Police launch major probe into accident; construction sites to stop work for half a day Thursday to hold seminars on safety

The scene where a crane collapsed at a construction site in Yavneh, killing four people and injuring two, May 19, 2019. (Flash90)
The scene where a crane collapsed at a construction site in Yavneh, killing four people and injuring two, May 19, 2019. (Flash90)

A construction site in the central Israeli town of Yavne was shut down for 30 days starting Monday, a day after a crane collapse claimed the lives of four workers.

The accident, which saw part of the crane break apart during an attempt to disassemble it, brought the death toll in construction site accidents in 2019 up to 20.

Four people were placed under house arrest Sunday as police launched an investigation into the collapse.

Three of the fatalities were named by authorities Monday as Gil Hazazi, 51, Ben Dakla, 22, and Yonatan Sabag, 33, who was reportedly the manager of the crane-operating company. The name of the fourth victim has not yet been released for publication.

Two other people were injured.

A total of 17 people were detained over the incident, 11 of whom were questioned as possible criminal suspects. The group included officials involved with the building site and with the firm operating the crane.

The scene where a crane collapsed at a construction site in Yavne, killing four people and injuring one more, May 19, 2019. (Flash90)

Police ordered four of those detained to be put under house arrest for five days, and released the other 13 without restrictions.

A special police unit called Peles, established in late 2018 and specializing in investigating deadly workplace accidents, is leading the probe, together with the Labor and Welfare Ministry’s workplace safety unit.

The incident brought renewed attention to the issue of worker safety, with politicians, activists and others issuing urgent calls for reforms in the industry and better safety standards and enforcement.

Thirty-eight people were killed on construction sites in 2018, leading to a government commitment last year to increase safety standards.

On Monday afternoon, the Histadrut labor federation convened an urgent meeting chaired by the federation’s head, Arnon Bar-David, to discuss steps to combat workplace deaths. Attendees included representatives of trade associations and labor unions linked to the construction industry.

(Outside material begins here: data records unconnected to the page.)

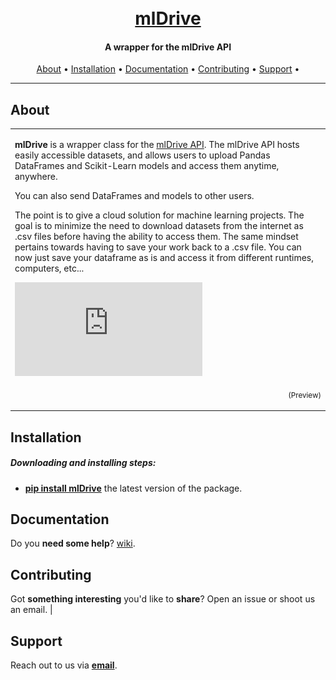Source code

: <h1 align="center">
  <br>
  <a href="https://github.com/macdonac/mldrive">mlDrive</a>
</h1>

<h4 align="center">A wrapper for the mlDrive API</h4>

<p align="center">
  <a href="#about">About</a> •
  <a href="#installation">Installation</a> •
  <a href="#wiki">Documentation</a> •
  <a href="#contributing">Contributing</a> •
  <a href="#support">Support</a> •
</p>

---

## About

<table>
<tr>
<td>
  
**mlDrive** is a wrapper class for the [mlDrive API](https://mldrive.io). The mlDrive API hosts easily accessible datasets, and allows users to upload Pandas DataFrames and Scikit-Learn models and access them anytime, anywhere. 

You can also send DataFrames and models to other users.

The point is to give a cloud solution for machine learning projects. The goal is to minimize the need to download datasets from the internet as .csv files before having the ability to access them. The same mindset pertains towards
having to save your work back to a .csv file. You can now just save your dataframe as is and access it from different runtimes, computers, etc... 

![Dataset to Dataframe](https://github.com/macdonac/mldrive/blob/main/example/example.pdf)
<p align="right">
<sub>(Preview)</sub>
</p>
</td>
</tr>
</table>

## Installation

##### Downloading and installing steps:
* **[pip install mlDrive](https://pypi.org/project/mldrive/)** the latest version of the package.


## Documentation

Do you **need some help**? [wiki](https://mldrive.io/documentation).

## Contributing

Got **something interesting** you'd like to **share**? Open an issue or shoot us an email.
                                 |

## Support

Reach out to us via **[email](support@mldrive.io)**.
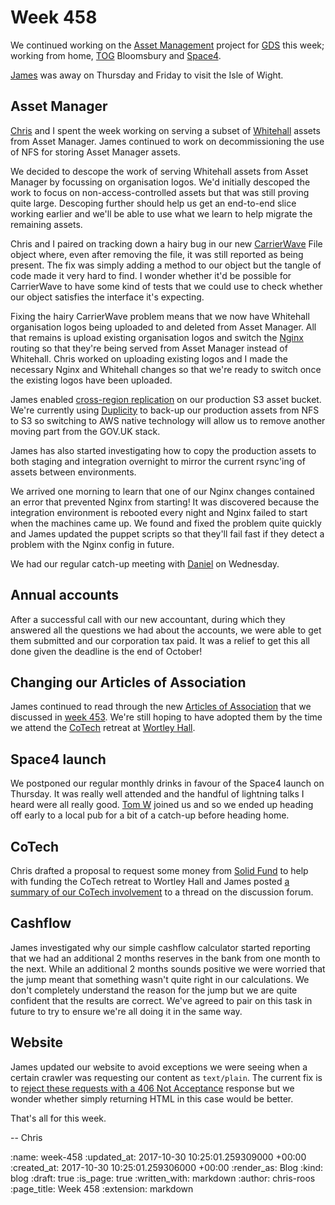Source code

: Week 458
========

We continued working on the [Asset Management][asset-manager] project for [GDS][gds] this week; working from home, [TOG][the-office-group] Bloomsbury and [Space4][space4].

[James][james-mead] was away on Thursday and Friday to visit the Isle of Wight.

## Asset Manager

[Chris][chris-lowis] and I spent the week working on serving a subset of [Whitehall][whitehall] assets from Asset Manager. James continued to work on decommissioning the use of NFS for storing Asset Manager assets.

We decided to descope the work of serving Whitehall assets from Asset Manager by focussing on organisation logos. We'd initially descoped the work to focus on non-access-controlled assets but that was still proving quite large. Descoping further should help us get an end-to-end slice working earlier and we'll be able to use what we learn to help migrate the remaining assets.

Chris and I paired on tracking down a hairy bug in our new [CarrierWave][carrier-wave] File object where, even after removing the file, it was still reported as being present. The fix was simply adding a method to our object but the tangle of code made it very hard to find. I wonder whether it'd be possible for CarrierWave to have some kind of tests that we could use to check whether our object satisfies the interface it's expecting.

Fixing the hairy CarrierWave problem means that we now have Whitehall organisation logos being uploaded to and deleted from Asset Manager. All that remains is upload existing organisation logos and switch the [Nginx][nginx] routing so that they're being served from Asset Manager instead of Whitehall. Chris worked on uploading existing logos and I made the necessary Nginx and Whitehall changes so that we're ready to switch once the existing logos have been uploaded.

James enabled [cross-region replication][s3-replication] on our production S3 asset bucket. We're currently using [Duplicity][duplicity] to back-up our production assets from NFS to S3 so switching to AWS native technology will allow us to remove another moving part from the GOV.UK stack.

James has also started investigating how to copy the production assets to both staging and integration overnight to mirror the current rsync'ing of assets between environments.

We arrived one morning to learn that one of our Nginx changes contained an error that prevented Nginx from starting! It was discovered because the integration environment is rebooted every night and Nginx failed to start when the machines came up. We found and fixed the problem quite quickly and James updated the puppet scripts so that they'll fail fast if they detect a problem with the Nginx config in future.

We had our regular catch-up meeting with [Daniel][daniel-roseman] on Wednesday.

## Annual accounts

After a successful call with our new accountant, during which they answered all the questions we had about the accounts, we were able to get them submitted and our corporation tax paid. It was a relief to get this all done given the deadline is the end of October!

## Changing our Articles of Association

James continued to read through the new [Articles of Association][articles-of-association] that we discussed in [week 453][week-453]. We're still hoping to have adopted them by the time we attend the [CoTech][co-tech] retreat at [Wortley Hall][wortley-hall].

## Space4 launch

We postponed our regular monthly drinks in favour of the Space4 launch on Thursday. It was really well attended and the handful of lightning talks I heard were all really good. [Tom W][tom-ward] joined us and so we ended up heading off early to a local pub for a bit of a catch-up before heading home.

## CoTech

Chris drafted a proposal to request some money from [Solid Fund][solid-fund] to help with funding the CoTech retreat to Wortley Hall and James posted [a summary of our CoTech involvement][co-tech-participation] to a thread on the discussion forum.

## Cashflow

James investigated why our simple cashflow calculator started reporting that we had an additional 2 months reserves in the bank from one month to the next. While an additional 2 months sounds positive we were worried that the jump meant that something wasn't quite right in our calculations. We don't completely understand the reason for the jump but we are quite confident that the results are correct. We've agreed to pair on this task in future to try to ensure we're all doing it in the same way.

## Website

James updated our website to avoid exceptions we were seeing when a certain crawler was requesting our content as `text/plain`. The current fix is to [reject these requests with a 406 Not Acceptance][freerange-site-9abe7ef] response but we wonder whether simply returning HTML in this case would be better.

That's all for this week.

-- Chris

[articles-of-association]: https://en.wikipedia.org/wiki/Articles_of_association
[asset-manager]: https://github.com/alphagov/asset-manager
[carrier-wave]: https://github.com/carrierwaveuploader/carrierwave
[chris-lowis]: /chris-lowis
[co-tech]: https://www.coops.tech/
[co-tech-participation]: https://community.coops.tech/t/what-has-cotech-done-nov-2016-nov-2017/379/5
[daniel-roseman]: https://twitter.com/danielroseman
[duplicity]: http://duplicity.nongnu.org/
[freerange-site-9abe7ef]: https://github.com/freerange/site/commit/9abe7ef719e375bb9cabf96f29f861b7b6bf0b4a
[gds]: https://gds.blog.gov.uk/
[james-mead]: /james-mead
[nginx]: https://nginx.org/
[s3-replication]: http://docs.aws.amazon.com/AmazonS3/latest/dev/crr.html
[solid-fund]: http://solidfund.coop/
[space4]: http://space4.tech
[the-office-group]: http://www.theofficegroup.co.uk/
[tom-ward]: https://twitter.com/tomafro
[week-453]: /week-453
[whitehall]: http://github.com/alphagov/whitehall
[wortley-hall]: https://www.wortleyhall.org.uk/

:name: week-458
:updated_at: 2017-10-30 10:25:01.259309000 +00:00
:created_at: 2017-10-30 10:25:01.259306000 +00:00
:render_as: Blog
:kind: blog
:draft: true
:is_page: true
:written_with: markdown
:author: chris-roos
:page_title: Week 458
:extension: markdown
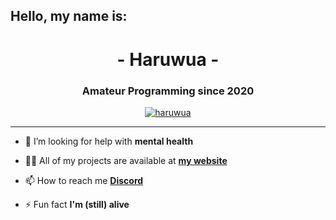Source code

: <h2 algin="left">Hello, my name is:</h2>
<h1 align="center">- Haruwua -</h1>
<h3 align="center">Amateur Programming since 2020</h3>

<p align="center"> <a href="https://github.com/ryo-ma/github-profile-trophy"><img src="https://github-profile-trophy.vercel.app/?username=haruwua&theme=chalk&no-bg=true&no-frame=true&row=1&column=6" alt="haruwua" /></a> </p>

<hr>


- 🤝 I’m looking for help with **mental health**

- 👨‍💻 All of my projects are available at **<a href="https://haruwua.eu/">my website</a>**

- 📫 How to reach me **<a href="https://haruwua.eu/">Discord</a>**

- ⚡ Fun fact **I'm (still) alive**
 
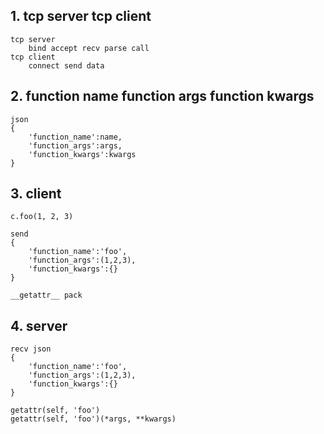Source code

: 
## 1. tcp server tcp client

    tcp server 
        bind accept recv parse call
    tcp client 
        connect send data
    
## 2. function name function args function kwargs
    
    json
    {
        'function_name':name,
        'function_args':args,
        'function_kwargs':kwargs
    }
    
## 3. client

    c.foo(1, 2, 3)

    send
    {
        'function_name':'foo',
        'function_args':(1,2,3),
        'function_kwargs':{}
    }

    __getattr__ pack

## 4. server

    recv json
    {
        'function_name':'foo',
        'function_args':(1,2,3),
        'function_kwargs':{}
    }

    getattr(self, 'foo')
    getattr(self, 'foo')(*args, **kwargs)
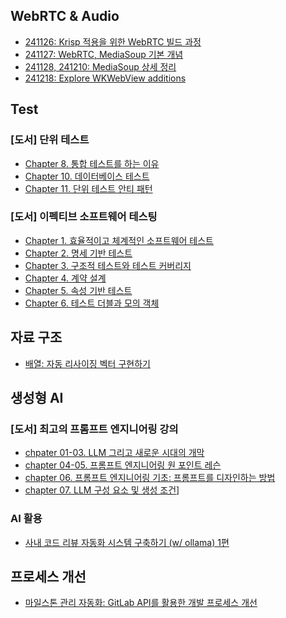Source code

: ## WebRTC & Audio

- [241126: Krisp 적용을 위한 WebRTC 빌드 과정](WebRTC%20%26%20Audio/241126.md)  
- [241127: WebRTC, MediaSoup 기본 개념](WebRTC%20%26%20Audio/241127.md)  
- [241128, 241210: MediaSoup 상세 정리](WebRTC%20%26%20Audio/241128.md)  
- [241218: Explore WKWebView additions](WebRTC%20%26%20Audio/241218.md)

## Test

### [도서] 단위 테스트

- [Chapter 8. 통합 테스트를 하는 이유](Unit%20Test/chapter-8.md)  
- [Chapter 10. 데이터베이스 테스트](Unit%20Test/chapter-10.md)  
- [Chapter 11. 단위 테스트 안티 패턴](Unit%20Test/chapter-11.md)

### [도서] 이펙티브 소프트웨어 테스팅

- [Chapter 1. 효율적이고 체계적인 소프트웨어 테스트](effect%20software%20testing/250124.md)  
- [Chapter 2. 명세 기반 테스트]((effect%20software%20testing/250208.md))  
- [Chapter 3. 구조적 테스트와 테스트 커버리지](effect%20software%20testing/250220.md)  
- [Chapter 4. 계약 설계](effect%20software%20testing/250227.md)
- [Chapter 5. 속성 기반 테스트](effect%20software%20testing/250307.md)
- [Chapter 6. 테스트 더블과 모의 객체](effect%20software%20testing/250319.md)

## 자료 구조

- [배열: 자동 리사이징 벡터 구현하기](algorithm/vector.md)

## 생성형 AI

### [도서] 최고의 프롬프트 엔지니어링 강의

- [chpater 01-03. LLM 그리고 새로운 시대의 개막](AI/%5B도서%5D%20최고의%20프롬프트%20엔지니어링%20강의/chapter_01_03.md)
- [chapter 04-05. 프롬프트 엔지니어링 원 포인트 레슨](AI/%5B도서%5D%20최고의%20프롬프트%20엔지니어링%20강의/chapter_04_05.md)  
- [chapter 06. 프롬프트 엔지니어링 기초: 프롬프트를 디자인하는 방법](AI/%5B도서%5D%20최고의%20프롬프트%20엔지니어링%20강의/chapter_06.md)  
- [chapter 07. LLM 구성 요소 및 생성 조건](AI/%5B도서%5D%20최고의%20프롬프트%20엔지니어링%20강의/chapter_07.md)]

### AI 활용

- [사내 코드 리뷰 자동화 시스템 구축하기 (w/ ollama) 1편](AI/%5B블로깅%5D%20코드%20리뷰%20시스템%20구축하기/ollama_review_bot_1.md)

## 프로세스 개선

- [마일스톤 관리 자동화: GitLab API를 활용한 개발 프로세스 개선](process%20improvement/250321.md)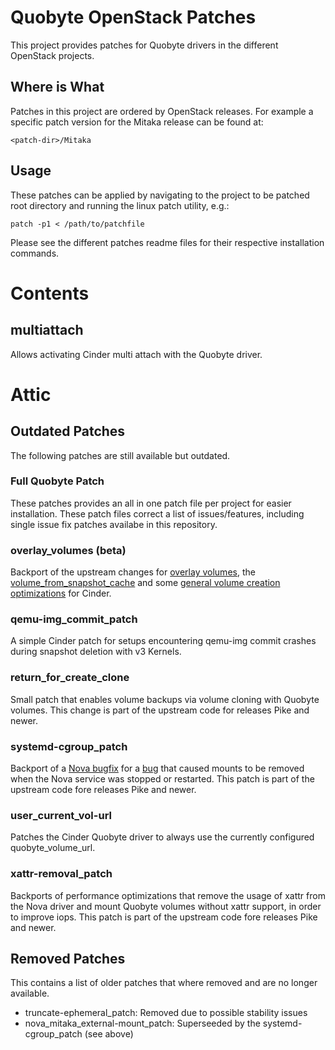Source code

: # Quobyte OpenStack Patches

This project provides patches for Quobyte drivers in the different OpenStack projects.

## Where is What

Patches in this project are ordered by OpenStack releases. For example a specific patch  version for the Mitaka release can be found at:

    <patch-dir>/Mitaka


## Usage

These patches can be applied by navigating to the project to be patched root directory and running the linux patch utility, e.g.:

    patch -p1 < /path/to/patchfile

Please see the different patches readme files for their respective installation commands.

# Contents

## multiattach

Allows activating Cinder multi attach with the Quobyte driver.

# Attic

## Outdated Patches

The following patches are still available but outdated.

### Full Quobyte Patch

These patches provides an all in one patch file per project for easier installation. These patch files correct a list of issues/features, including single issue fix patches availabe in this repository.


### overlay_volumes (**beta**)

Backport of the upstream changes for [overlay volumes](https://review.openstack.org/#/c/507050), the [volume_from_snapshot_cache](https://review.openstack.org/#/c/502974/9) and some [general volume creation optimizations](https://review.openstack.org/#/c/500782/) for Cinder.

### qemu-img_commit_patch
A simple Cinder patch for setups encountering qemu-img commit crashes during snapshot deletion with v3 Kernels.

### return_for_create_clone

Small patch that enables volume backups via volume cloning with Quobyte volumes. This change is part of the upstream code for releases Pike and newer.

### systemd-cgroup_patch

Backport of a [Nova bugfix](https://review.openstack.org/#/c/432344/) for a [bug](https://bugs.launchpad.net/nova/+bug/1530860) that caused mounts to be removed when the Nova service was stopped or restarted.
This patch is part of the upstream code fore releases Pike and newer.

### user_current_vol-url

Patches the Cinder Quobyte driver to always use the currently configured quobyte_volume_url.

### xattr-removal_patch

Backports of performance optimizations that remove the usage of xattr from the Nova driver and mount Quobyte volumes without xattr support, in order to improve iops.
This patch is part of the upstream code fore releases Pike and newer.


## Removed Patches

This contains a list of older patches that where removed and are no longer available.

- truncate-ephemeral_patch: Removed due to possible stability issues
- nova_mitaka_external-mount_patch: Superseeded by the systemd-cgroup_patch (see above)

The group announced four new measures: the founding of a joint workplace safety headquarters to be financed by labor unions and the construction industry that would focus on education and accident prevention at work sites; a half-day work stoppage on Thursday that would be spent holding seminars at construction sites around the country on safety regulations; an emergency conference for companies and unions in early June; and a change to the content of all professional conferences in the industry for the duration of 2019 to ensure they focused on workplace safety.

While most of those killed and maimed on the job in recent years have been foreign workers, the four killed Sunday in Yavne were all Israeli.

All four were apparently on the crane when a counterjib with concrete ballast blocks collapsed, taking three of them down with it, according to eyewitness speaking to the Walla news site. The three were declared dead at the scene.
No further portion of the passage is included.